Input records START

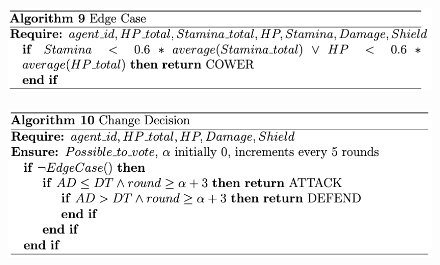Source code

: 

\begin{figure}[htb]
    \centering
    \includegraphics[scale=0.7]{006_team_3_agent_design/FIGS/Algo9.png}
    \label{fig:algo9}
\end{figure}




\begin{figure}[htb]
    \centering
    \includegraphics[scale=0.7]{006_team_3_agent_design/FIGS/Algo10.png}
    \label{fig:algo10}
\end{figure}

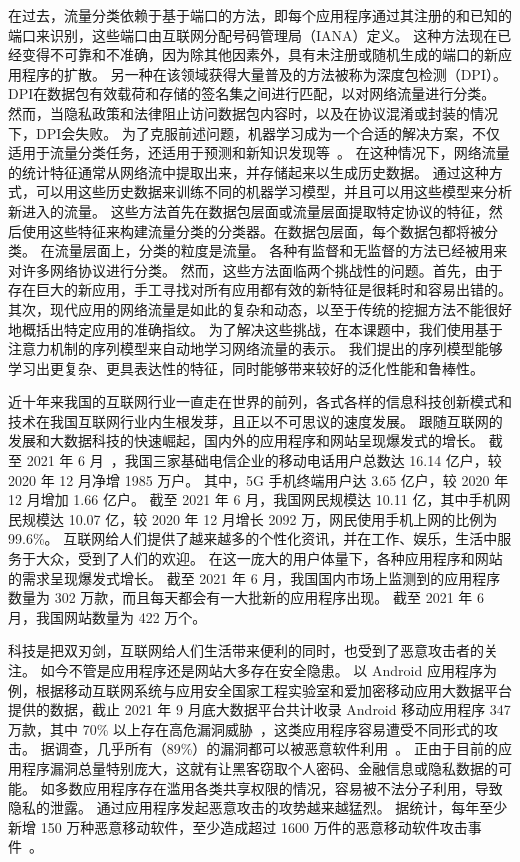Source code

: \documentclass[degree=master,cjk-font=noto]{thuthesis}
\begin{document}
在过去，流量分类依赖于基于端口的方法，即每个应用程序通过其注册的和已知的端口来识别，这些端口由互联网分配号码管理局（IANA）定义。
这种方法现在已经变得不可靠和不准确，因为除其他因素外，具有未注册或随机生成的端口的新应用程序的扩散。
另一种在该领域获得大量普及的方法被称为深度包检测（DPI）。
DPI在数据包有效载荷和存储的签名集之间进行匹配，以对网络流量进行分类。
然而，当隐私政策和法律阻止访问数据包内容时，以及在协议混淆或封装的情况下，DPI会失败。
为了克服前述问题，机器学习成为一个合适的解决方案，不仅适用于流量分类任务，还适用于预测和新知识发现等~\cite{net2,net3,app_class,SDN_HGW,DMTCS,bitcoding}。
在这种情况下，网络流量的统计特征通常从网络流中提取出来，并存储起来以生成历史数据。
通过这种方式，可以用这些历史数据来训练不同的机器学习模型，并且可以用这些模型来分析新进入的流量。
这些方法首先在数据包层面或流量层面提取特定协议的特征，然后使用这些特征来构建流量分类的分类器。在数据包层面，每个数据包都将被分类。
在流量层面上，分类的粒度是流量。
各种有监督和无监督的方法已经被用来对许多网络协议进行分类。
然而，这些方法面临两个挑战性的问题。首先，由于存在巨大的新应用，手工寻找对所有应用都有效的新特征是很耗时和容易出错的。
其次，现代应用的网络流量是如此的复杂和动态，以至于传统的挖掘方法不能很好地概括出特定应用的准确指纹。
为了解决这些挑战，在本课题中，我们使用基于注意力机制的序列模型来自动地学习网络流量的表示。
我们提出的序列模型能够学习出更复杂、更具表达性的特征，同时能够带来较好的泛化性能和鲁棒性。

近十年来我国的互联网行业一直走在世界的前列，各式各样的信息科技创新模式和技术在我国互联网行业内生根发芽，且正以不可思议的速度发展。
跟随互联网的发展和大数据科技的快速崛起，国内外的应用程序和网站呈现爆发式的增长。
截至 2021 年 6 月~\cite{CNNIC-report}，我国三家基础电信企业的移动电话用户总数达 16.14 亿户，较 2020 年 12 月净增 1985 万户。
其中，5G 手机终端用户达 3.65 亿户，较 2020 年 12 月增加 1.66 亿户。
截至 2021 年 6 月，我国网民规模达 10.11 亿，其中手机网民规模达 10.07 亿，较 2020 年 12 月增长 2092 万，网民使用手机上网的比例为 99.6\%。
互联网给人们提供了越来越多的个性化资讯，并在工作、娱乐，生活中服务于大众，受到了人们的欢迎。
在这一庞大的用户体量下，各种应用程序和网站的需求呈现爆发式增长。
截至 2021 年 6 月，我国国内市场上监测到的应用程序数量为 302 万款，而且每天都会有一大批新的应用程序出现。
截至 2021 年 6 月，我国网站数量为 422 万个。

科技是把双刃剑，互联网给人们生活带来便利的同时，也受到了恶意攻击者的关注。
如今不管是应用程序还是网站大多存在安全隐患。
以 Android 应用程序为例，根据移动互联网系统与应用安全国家工程实验室和爱加密移动应用大数据平台提供的数据，截止 2021 年 9 月底大数据平台共计收录 Android 移动应用程序 347 万款，其中 70\% 以上存在高危漏洞威胁~\cite{App-report}，这类应用程序容易遭受不同形式的攻击。
据调查，几乎所有（89\%）的漏洞都可以被恶意软件利用~\cite{ZOL-report}。
正由于目前的应用程序漏洞总量特别庞大，这就有让黑客窃取个人密码、金融信息或隐私数据的可能。
如多数应用程序存在滥用各类共享权限的情况，容易被不法分子利用，导致隐私的泄露。
通过应用程序发起恶意攻击的攻势越来越猛烈。
据统计，每年至少新增 150 万种恶意移动软件，至少造成超过 1600 万件的恶意移动软件攻击事件~\cite{Attack-report}。
\end{document}
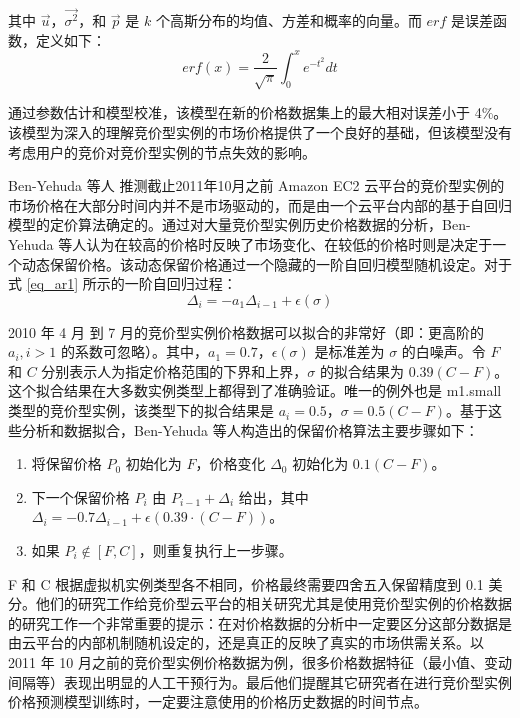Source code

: 其中 $\vec u$，$\vec{\sigma^2}$，和 $\vec p$ 是 $k$ 个高斯分布的均值、方差和概率的向量。而 $erf$ 是误差函数，定义如下：
\begin{equation}\label{eq_erf}\nonumber 
erf(x) = \frac{2}{\sqrt{\pi}}\int_{0}^{x} e^{-t^2}dt
\end{equation}

通过参数估计和模型校准，该模型在新的价格数据集上的最大相对误差小于 4\%。该模型为深入的理解竞价型实例的市场价格提供了一个良好的基础，但该模型没有考虑用户的竞价对竞价型实例的节点失效的影响。

Ben-Yehuda 等人 \cite{AgmonBen-Yehuda:2013:DAE:2509413.2509416} 推测截止2011年10月之前 Amazon EC2 云平台的竞价型实例的市场价格在大部分时间内并不是市场驱动的，而是由一个云平台内部的基于自回归模型的定价算法确定的。通过对大量竞价型实例历史价格数据的分析，Ben-Yehuda 等人认为在较高的价格时反映了市场变化、在较低的价格时则是决定于一个动态保留价格。该动态保留价格通过一个隐藏的一阶自回归模型随机设定。对于式 \eqref{eq_ar1} 所示的一阶自回归过程：
\begin{equation}\label{eq_ar1} 
\Delta_i = - a_1\Delta_{i-1}+\epsilon(\sigma)
\end{equation}

2010 年 4 月 到 7 月的竞价型实例价格数据可以拟合的非常好（即：更高阶的 $a_i, i > 1$ 的系数可忽略）。其中，$a_1 = 0.7$，$\epsilon(\sigma)$ 是标准差为 $\sigma$ 的白噪声。令 $F$ 和 $C$ 分别表示人为指定价格范围的下界和上界，$\sigma$ 的拟合结果为 $0.39 (C - F)$。这个拟合结果在大多数实例类型上都得到了准确验证。唯一的例外也是 m1.small 类型的竞价型实例，该类型下的拟合结果是 $a_i = 0.5$，$\sigma = 0.5 (C - F)$。基于这些分析和数据拟合，Ben-Yehuda 等人构造出的保留价格算法主要步骤如下：
\begin{enumerate}
\item 将保留价格 $P_0$ 初始化为 $F$，价格变化 $\Delta_0$ 初始化为 $0.1 (C - F)$。
\item 下一个保留价格 $P_i$ 由 $P_{i-1} + \Delta_i$ 给出，其中 $\Delta_i = - 0.7 \Delta_{i-1}+\epsilon(0.39 \cdot (C - F))$。
\item 如果 $P_i \notin [F, C]$，则重复执行上一步骤。
\end{enumerate}

F 和 C 根据虚拟机实例类型各不相同，价格最终需要四舍五入保留精度到 0.1 美分。他们的研究工作给竞价型云平台的相关研究尤其是使用竞价型实例的价格数据的研究工作一个非常重要的提示：在对价格数据的分析中一定要区分这部分数据是由云平台的内部机制随机设定的，还是真正的反映了真实的市场供需关系。以 2011 年 10 月之前的竞价型实例价格数据为例，很多价格数据特征（最小值、变动间隔等）表现出明显的人工干预行为。最后他们提醒其它研究者在进行竞价型实例价格预测模型训练时，一定要注意使用的价格历史数据的时间节点。

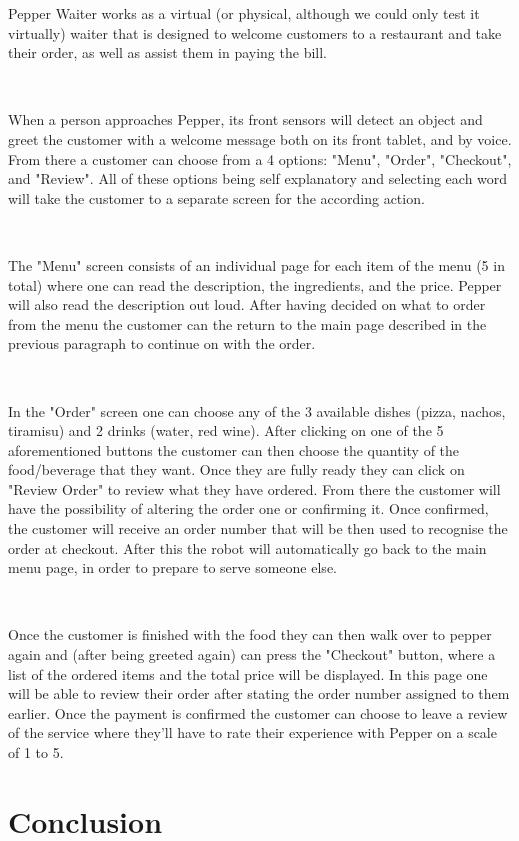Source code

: \documentclass[12pt, letterpaper, twoside]{article}
\begin{document}
Pepper Waiter works as a virtual (or physical, although we could only test it virtually) waiter that is designed to welcome customers to a restaurant and take their order, as well as assist them in paying the bill.

\

When a person approaches Pepper, its front sensors will detect an object and greet the customer with a welcome message both on its front tablet, and by voice. From there a customer can choose from a 4 options: "Menu", "Order", "Checkout", and "Review". All of these options being self explanatory and selecting each word will take the customer to a separate screen for the according action. 

\

The "Menu" screen consists of an individual page for each item of the menu (5 in total) where one can read the description, the ingredients, and the price. Pepper will also read the description out loud. After having decided on what to order from the menu the customer can the return to the main page described in the previous paragraph to continue on with the order.

\

In the "Order" screen one can choose any of the 3 available dishes (pizza, nachos, tiramisu) and 2 drinks (water, red wine). After clicking on one of the 5 aforementioned	buttons the customer can then choose the quantity of the food/beverage that they want. Once they are fully ready they can click on "Review Order" to review what they have ordered. From there the customer will have the possibility of altering the order one or confirming it. Once confirmed, the customer will receive an order number that will be then used to recognise the order at checkout. After this the robot will automatically go back to the main menu page, in order to prepare to serve someone else.

\

Once the customer is finished with the food they can then walk over to pepper again and (after being greeted again) can press the "Checkout" button, where a list of the ordered items and the total price will be displayed. In this page one will be able to review their order after stating the order number assigned to them earlier. Once the payment is confirmed the customer can choose to leave a review of the service where they'll have to rate their experience with Pepper on a scale of 1 to 5. 




\section{Conclusion}
\end{document}
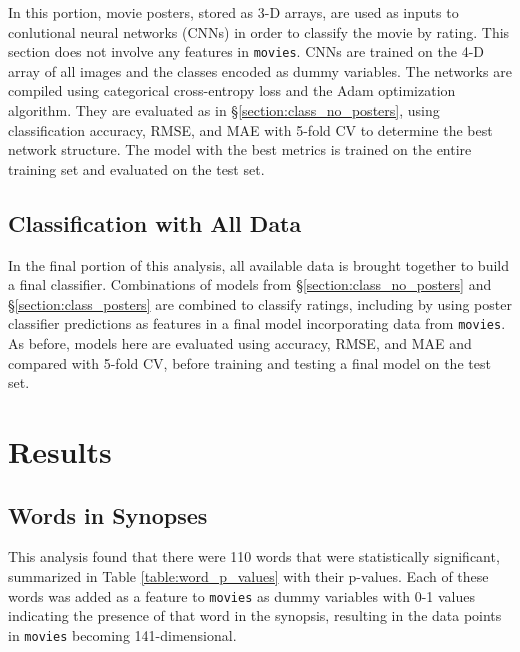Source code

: \documentclass[12pt, oneside]{article}   	%
\begin{document}
In this portion, movie posters, stored as 3-D arrays, are used as inputs to conlutional neural networks (CNNs) in order to classify the movie by rating. This section does not involve any features in \texttt{movies}. CNNs are trained on the 4-D array of all images and the classes encoded as dummy variables. The networks are compiled using categorical cross-entropy loss and the Adam optimization algorithm. They are evaluated as in \S \ref{section:class_no_posters}, using classification accuracy, RMSE, and MAE with 5-fold CV to determine the best network structure. The model with the best metrics is trained on the entire training set and evaluated on the test set.

\subsection{Classification with All Data}

In the final portion of this analysis, all available data is brought together to build a final classifier. Combinations of models from \S \ref{section:class_no_posters} and \S \ref{section:class_posters} are combined to classify ratings, including by using poster classifier predictions as features in a final model incorporating data from \texttt{movies}. As before, models here are evaluated using accuracy, RMSE, and MAE and compared with 5-fold CV, before training and testing a final model on the test set.

\section{Results}

\subsection{Words in Synopses}
\label{section:words_results}

This analysis found that there were 110 words that were statistically significant, summarized in Table \ref{table:word_p_values} with their p-values. Each of these words was added as a feature to \texttt{movies} as dummy variables with 0-1 values indicating the presence of that word in the synopsis, resulting in the data points in \texttt{movies} becoming 141-dimensional.
\end{document}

Input records END

Range to print from the listing above: from the line with "这些方法首先在数据包层面或流" up to and including the line with "推测截止2011年10月之前 Amazon EC2". Please print those lines exactly, with no pictures and nothing more.

这些方法首先在数据包层面或流量层面提取特定协议的特征，然后使用这些特征来构建流量分类的分类器。在数据包层面，每个数据包都将被分类。
在流量层面上，分类的粒度是流量。
各种有监督和无监督的方法已经被用来对许多网络协议进行分类。
然而，这些方法面临两个挑战性的问题。首先，由于存在巨大的新应用，手工寻找对所有应用都有效的新特征是很耗时和容易出错的。
其次，现代应用的网络流量是如此的复杂和动态，以至于传统的挖掘方法不能很好地概括出特定应用的准确指纹。
为了解决这些挑战，在本课题中，我们使用基于注意力机制的序列模型来自动地学习网络流量的表示。
我们提出的序列模型能够学习出更复杂、更具表达性的特征，同时能够带来较好的泛化性能和鲁棒性。

近十年来我国的互联网行业一直走在世界的前列，各式各样的信息科技创新模式和技术在我国互联网行业内生根发芽，且正以不可思议的速度发展。
跟随互联网的发展和大数据科技的快速崛起，国内外的应用程序和网站呈现爆发式的增长。
截至 2021 年 6 月~\cite{CNNIC-report}，我国三家基础电信企业的移动电话用户总数达 16.14 亿户，较 2020 年 12 月净增 1985 万户。
其中，5G 手机终端用户达 3.65 亿户，较 2020 年 12 月增加 1.66 亿户。
截至 2021 年 6 月，我国网民规模达 10.11 亿，其中手机网民规模达 10.07 亿，较 2020 年 12 月增长 2092 万，网民使用手机上网的比例为 99.6\%。
互联网给人们提供了越来越多的个性化资讯，并在工作、娱乐，生活中服务于大众，受到了人们的欢迎。
在这一庞大的用户体量下，各种应用程序和网站的需求呈现爆发式增长。
截至 2021 年 6 月，我国国内市场上监测到的应用程序数量为 302 万款，而且每天都会有一大批新的应用程序出现。
截至 2021 年 6 月，我国网站数量为 422 万个。

科技是把双刃剑，互联网给人们生活带来便利的同时，也受到了恶意攻击者的关注。
如今不管是应用程序还是网站大多存在安全隐患。
以 Android 应用程序为例，根据移动互联网系统与应用安全国家工程实验室和爱加密移动应用大数据平台提供的数据，截止 2021 年 9 月底大数据平台共计收录 Android 移动应用程序 347 万款，其中 70\% 以上存在高危漏洞威胁~\cite{App-report}，这类应用程序容易遭受不同形式的攻击。
据调查，几乎所有（89\%）的漏洞都可以被恶意软件利用~\cite{ZOL-report}。
正由于目前的应用程序漏洞总量特别庞大，这就有让黑客窃取个人密码、金融信息或隐私数据的可能。
如多数应用程序存在滥用各类共享权限的情况，容易被不法分子利用，导致隐私的泄露。
通过应用程序发起恶意攻击的攻势越来越猛烈。
据统计，每年至少新增 150 万种恶意移动软件，至少造成超过 1600 万件的恶意移动软件攻击事件~\cite{Attack-report}。
\end{document}
Source code

: 其中 $\vec u$，$\vec{\sigma^2}$，和 $\vec p$ 是 $k$ 个高斯分布的均值、方差和概率的向量。而 $erf$ 是误差函数，定义如下：
\begin{equation}\label{eq_erf}\nonumber 
erf(x) = \frac{2}{\sqrt{\pi}}\int_{0}^{x} e^{-t^2}dt
\end{equation}

通过参数估计和模型校准，该模型在新的价格数据集上的最大相对误差小于 4\%。该模型为深入的理解竞价型实例的市场价格提供了一个良好的基础，但该模型没有考虑用户的竞价对竞价型实例的节点失效的影响。

Ben-Yehuda 等人 \cite{AgmonBen-Yehuda:2013:DAE:2509413.2509416} 推测截止2011年10月之前 Amazon EC2 云平台的竞价型实例的市场价格在大部分时间内并不是市场驱动的，而是由一个云平台内部的基于自回归模型的定价算法确定的。通过对大量竞价型实例历史价格数据的分析，Ben-Yehuda 等人认为在较高的价格时反映了市场变化、在较低的价格时则是决定于一个动态保留价格。该动态保留价格通过一个隐藏的一阶自回归模型随机设定。对于式 \eqref{eq_ar1} 所示的一阶自回归过程：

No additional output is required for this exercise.